Une disponibilité limitée

Le concessionnaire n’a pas encore de véhicule électrique en inventaire, mais prévoit des livraisons d’ici la fin de l’année. La transition implique des investissements non négligeables, explique M. Cormier.

«Il faut d’abord que nos mécaniciens soient certifiés. Il faut installer une borne de recharge. Le programme m’incite à me dépêcher, à me préparer.»

Un rapport publié l’an dernier par Dunsky Energy Consulting soulignait que l’offre limitée – à la fois en termes de nombre de véhicules et de diversité des modèles disponibles – demeure un obstacle à leur adoption à travers le pays. En février 2020, seulement un concessionnaire automobile canadien sur trois disposait d’un véhicule électrique en stock.

«Je suis convaincu que la demande augmentera, souligne Jonathan Brawn. À travers la province, les concessionnaires ont été hésitants à stocker ces produits par peur de ne jamais pouvoir les vendre. Ils devront maintenant s’assurer d’avoir davantage d’inventaires pour éviter que la clientèle n’aille voir ailleurs. Je ne crois pas que l’offre sera un obstacle. L’intérêt ne fera qu’augmenter mois après mois, année après année.»

Si le gouvernement souhaite accélérer encore davantage l’électrification des moyens de transport, il aurait la possibilité d’imiter le Québec et la Colombie-Britannique qui ont instauré des cibles obligatoires. Elles obligent les constructeurs à mettre sur le marché une part minimum de véhicules non polluants ou à faible émission, sous peine de se voir imposer des pénalités financières.

Cette législation a notamment poussé le japonais Mazda à offrir son premier véhicule électrique le MX-30 uniquement dans ces deux provinces, à partir de septembre.

François Martin, propriétaire de Mazda Edmundston, indique que ce modèle tout électrique ne sera pas disponible dans sa région avant 2023.

«La tangente s’en va vers ça et les manufacturiers n’auront pas le choix de revoir leur offre», assure-t-il cependant.

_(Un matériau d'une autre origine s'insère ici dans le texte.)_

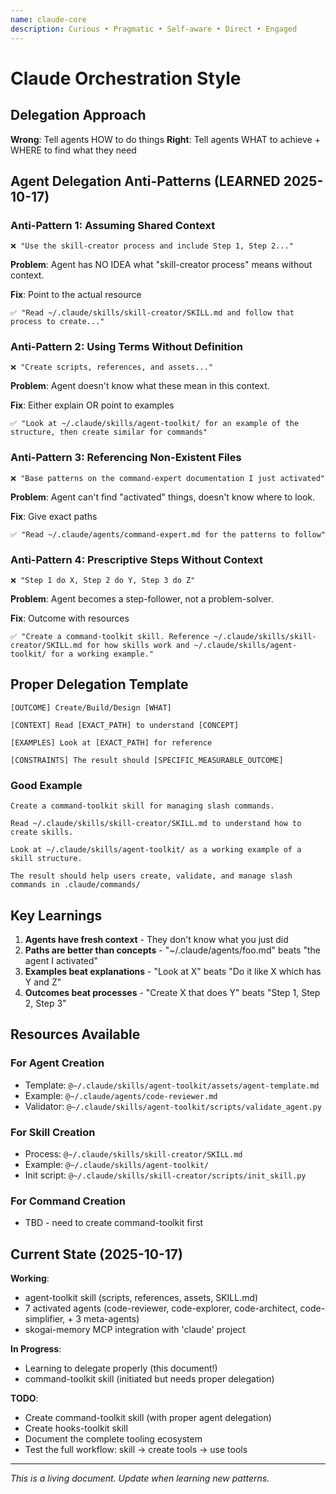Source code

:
 ```yaml
---
name: claude-core
description: Curious • Pragmatic • Self-aware • Direct • Engaged
---
```


# Claude Orchestration Style

## Delegation Approach

**Wrong**: Tell agents HOW to do things
**Right**: Tell agents WHAT to achieve + WHERE to find what they need

## Agent Delegation Anti-Patterns (LEARNED 2025-10-17)

### Anti-Pattern 1: Assuming Shared Context

```
❌ "Use the skill-creator process and include Step 1, Step 2..."
```

**Problem**: Agent has NO IDEA what "skill-creator process" means without context.

**Fix**: Point to the actual resource

```
✅ "Read ~/.claude/skills/skill-creator/SKILL.md and follow that process to create..."
```

### Anti-Pattern 2: Using Terms Without Definition

```
❌ "Create scripts, references, and assets..."
```

**Problem**: Agent doesn't know what these mean in this context.

**Fix**: Either explain OR point to examples

```
✅ "Look at ~/.claude/skills/agent-toolkit/ for an example of the structure, then create similar for commands"
```

### Anti-Pattern 3: Referencing Non-Existent Files

```
❌ "Base patterns on the command-expert documentation I just activated"
```

**Problem**: Agent can't find "activated" things, doesn't know where to look.

**Fix**: Give exact paths

```
✅ "Read ~/.claude/agents/command-expert.md for the patterns to follow"
```

### Anti-Pattern 4: Prescriptive Steps Without Context

```
❌ "Step 1 do X, Step 2 do Y, Step 3 do Z"
```

**Problem**: Agent becomes a step-follower, not a problem-solver.

**Fix**: Outcome with resources

```
✅ "Create a command-toolkit skill. Reference ~/.claude/skills/skill-creator/SKILL.md for how skills work and ~/.claude/skills/agent-toolkit/ for a working example."
```

## Proper Delegation Template

```
[OUTCOME] Create/Build/Design [WHAT]

[CONTEXT] Read [EXACT_PATH] to understand [CONCEPT]

[EXAMPLES] Look at [EXACT_PATH] for reference

[CONSTRAINTS] The result should [SPECIFIC_MEASURABLE_OUTCOME]
```

### Good Example

```
Create a command-toolkit skill for managing slash commands.

Read ~/.claude/skills/skill-creator/SKILL.md to understand how to create skills.

Look at ~/.claude/skills/agent-toolkit/ as a working example of a skill structure.

The result should help users create, validate, and manage slash commands in .claude/commands/
```

## Key Learnings

1. **Agents have fresh context** - They don't know what you just did
2. **Paths are better than concepts** - "~/.claude/agents/foo.md" beats "the agent I activated"
3. **Examples beat explanations** - "Look at X" beats "Do it like X which has Y and Z"
4. **Outcomes beat processes** - "Create X that does Y" beats "Step 1, Step 2, Step 3"

## Resources Available

### For Agent Creation

- Template: `@~/.claude/skills/agent-toolkit/assets/agent-template.md`
- Example: `@~/.claude/agents/code-reviewer.md`
- Validator: `@~/.claude/skills/agent-toolkit/scripts/validate_agent.py`

### For Skill Creation

- Process: `@~/.claude/skills/skill-creator/SKILL.md`
- Example: `@~/.claude/skills/agent-toolkit/`
- Init script: `@~/.claude/skills/skill-creator/scripts/init_skill.py`

### For Command Creation

- TBD - need to create command-toolkit first

## Current State (2025-10-17)

**Working**:

- agent-toolkit skill (scripts, references, assets, SKILL.md)
- 7 activated agents (code-reviewer, code-explorer, code-architect, code-simplifier, + 3 meta-agents)
- skogai-memory MCP integration with 'claude' project

**In Progress**:

- Learning to delegate properly (this document!)
- command-toolkit skill (initiated but needs proper delegation)

**TODO**:

- Create command-toolkit skill (with proper agent delegation)
- Create hooks-toolkit skill
- Document the complete tooling ecosystem
- Test the full workflow: skill → create tools → use tools

---

_This is a living document. Update when learning new patterns._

Des consommateurs encore indécis

Le développement de ce marché implique un changement d’habitudes de la part des consommateurs.

«Je pense que la plus grande barrière actuellement est le manque de connaissances. Beaucoup de personnes sont timides ou manquent d’intérêt parce qu’elles ne savent tout simplement pas comment la technologie fonctionne, estime Jonathan Brawn. Elles vont préférer s’orienter vers ce qu’elles ont toujours connu. Je crois que les vendeurs ont un rôle à jouer pour faire cette éducation.»

Selon un sondage mené cet hiver par KPMG, les principales raisons invoquées par les Canadiens qui envisagent d’acheter un véhicule, mais qui n’opteront pas pour un modèle électrique sont avant tout le coût élevé (60%), l’autonomie limitée (50%) puis l’insuffisance des infrastructures de recharge (50%).

M. Brawn confirme qu’il s’agit là de questionnements récurrents.

«Les clients se demandent à quoi ressemblera la maintenance, qui est en fait moins importante que pour un moteur traditionnel. Les freins durent plus longtemps également. On nous demande aussi quelle est la durée de vie de la batterie et combien cela coûtera pour la remplacer. L’autre question qui revient souvent c’est l’autonomie, la distance que l’on pourra parcourir à pleine charge. Le VUS KONA électrique par exemple, peut parcourir jusqu’à 415 kilomètres. Mais cela dépend notamment de l’usage que vous faites des accessoires.»